Breast cancer research opportunities give students unique learning experience, opportunity to help others

Lipscomb's College of Liberal Arts & Sciences is giving students hands-on learning opportunity to engage in research to help others.

Kim Chaudoin | 11/02/2020

While the nation’s attention turns to the fight against breast cancer every October, Dr. Beth Conway and her team of student researchers are continually hard at work seeking to discover clues at the cellular level for understanding and treating this prevalent form of cancer. 

According to the National Breast Cancer Research Center, in 2020, an estimated 276,480 new cases of invasive breast cancer will be diagnosed in women in the U.S. as well as 48,530 new cases of non-invasive (in situ) breast cancer. This year, an estimated 42,170 women will die from breast cancer in the U.S. and 1 in 8 women will be diagnosed with breast cancer in her lifetime 

Conway has devoted years to breast cancer research and is passionate about giving students the opportunity to gain experience in the lab as part of the process. 

“I began my breast cancer research wanting to better understand what makes some breast cancers more invasive and metastatic than others,” said Conway, associate professor of biology and chair of the department, which is housed in the College of Liberal Arts & Sciences. “This led me to a group of proteins called the endothelin axis. My lab is still studying these proteins in breast cancer invasion.”

Examining Endothelin B receptor protein

For the past five years, Conway and student researchers have examined the four main types of the Endothelin B receptor protein. The endothelins and their receptors are best known for their regulation of the vascular system. Their widespread expression in epithelial cells and their overexpression in some tumors has prompted investigation into their ability to regulate cancer progression, Conway explained. In this study, Conway and her student researchers assessed the mRNA expression of the major endothelin B receptor gene (EDNRB) isoforms and found differences in both mRNA and protein expression in normal breast cells and breast cancer cell lines. 

“So there are four major forms of that same protein and nobody had looked closely enough at it to know which forms were most important in breast cancer,” she explained. “Sometimes different forms of protein will actually have different functions. So we wanted to know if these four main forms of Endothelin B receptor varied in their expression or function in breast cancer.”

Students have been a part of the research efforts since the beginning of this study. Conway said students were integral in shaping the focus of the research. 

“At the beginning of the project five years or so ago a student suggested that we really needed to be looking at this protein, and I hadn't been looking at it before but had been looking at something else in that family. So he really pushed me to look at this,” she admitted. “I just love that as an example not just of how we can learn more about breast cancer, but about how students and researchers can push each other to see things that I wouldn't have seen on my own.”

Student research published in Journal of Cancer

Conway said the research revealed some differences, especially when examining low grade cancers versus high grade cancers. We were interested in understanding, do those do the same thing, or do they do different things in breast cancer cells. 
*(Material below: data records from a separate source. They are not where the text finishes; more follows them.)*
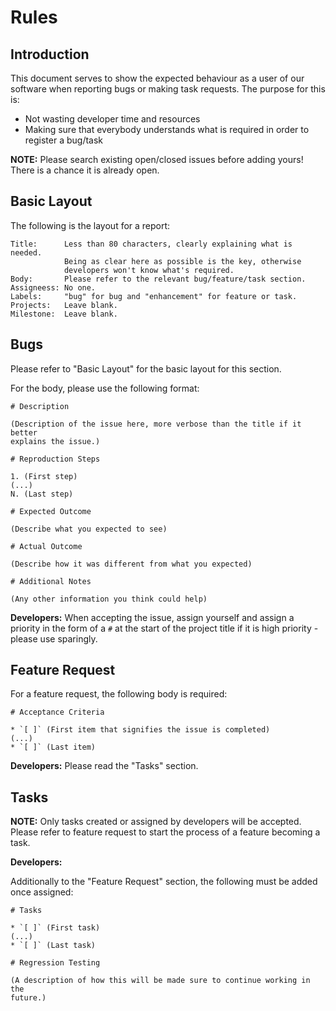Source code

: # Rules

## Introduction

This document serves to show the expected behaviour as a user of our software
when reporting bugs or making task requests. The purpose for this is:

  * Not wasting developer time and resources
  * Making sure that everybody understands what is required in order to
  register a bug/task

**NOTE:** Please search existing open/closed issues before adding yours! There
is a chance it is already open.

## Basic Layout

The following is the layout for a report:

    Title:      Less than 80 characters, clearly explaining what is needed.
                Being as clear here as possible is the key, otherwise
                developers won't know what's required.
    Body:       Please refer to the relevant bug/feature/task section.
    Assigneess: No one.
    Labels:     "bug" for bug and "enhancement" for feature or task.
    Projects:   Leave blank.
    Milestone:  Leave blank.

## Bugs

Please refer to "Basic Layout" for the basic layout for this section.

For the body, please use the following format:

    # Description

    (Description of the issue here, more verbose than the title if it better
    explains the issue.)

    # Reproduction Steps

    1. (First step)
    (...)
    N. (Last step)

    # Expected Outcome

    (Describe what you expected to see)

    # Actual Outcome

    (Describe how it was different from what you expected)

    # Additional Notes

    (Any other information you think could help)

**Developers:** When accepting the issue, assign yourself and assign a priority
in the form of a `#` at the start of the project title if it is high priority -
please use sparingly.

## Feature Request

For a feature request, the following body is required:

    # Acceptance Criteria

    * `[ ]` (First item that signifies the issue is completed)
    (...)
    * `[ ]` (Last item)

**Developers:** Please read the "Tasks" section.

## Tasks

**NOTE:** Only tasks created or assigned by developers will be accepted. Please
refer to feature request to start the process of a feature becoming a task.

**Developers:**

Additionally to the "Feature Request" section, the following must be added once
assigned:

    # Tasks

    * `[ ]` (First task)
    (...)
    * `[ ]` (Last task)

    # Regression Testing

    (A description of how this will be made sure to continue working in the
    future.)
What they found is that knocking down the EDNRB gene in breast cancer cells altered invasiveness toward endothelin 3 (ET3). They observed EDNRB isoform-specific regulation of breast cancer cell invasion and cell signaling, as well as isoform- and subtype-specific differences in breast cancer patient survival. In February, Conway and 16 students who worked on the project at some point, had their study, “Differences in Endothelin B Receptor Isoforms Expression and Function in Breast Cancer Cells,” published in the Journal of Cancer. The results reported in their study emphasize the importance of the endothelin B receptor in breast cancer. Conway said to her knowledge, this study is the first to clarify the differential expression and roles of specific EDNRB isoforms in breast cancer.

“So that helps us understand the biology of that protein and breast cancer better. We could think about using it as a potential biomarker to look at specific forms of proteins and cancer patients to predict if they are likely to have breast cancer that would be more aggressive or more invasive over time. And perhaps it could mean that we could try to target one form of that protein specifically — target the harmful form of it without targeting the one that is preventing invasion,” explained Conway.

Having 16 student researchers as part of the published study was satisfying, Conway said. 

“We have been working on this for a number of years and it is satisfying to have it published. It was really exciting for so many students to get their research published for the first time. Because we only get students for maybe six months or a year to participate in the research, there are a lot of small pieces that come together,” she said. “It’s so rewarding for our students to be able to have this kind of experience and to be published.”

Continued research of triple negative breast cancer

In addition to the recently published study, another research initiative has been in progress in Conway’s lab that looks at a more specific type of breast cancer — triple negative breast cancer. Triple-negative breast cancer is a kind of breast cancer that does not have any of the receptors that are commonly found in breast cancer, such as estrogen, progesterone and human epidermal growth factor. So doctors have fewer solutions for treatment. 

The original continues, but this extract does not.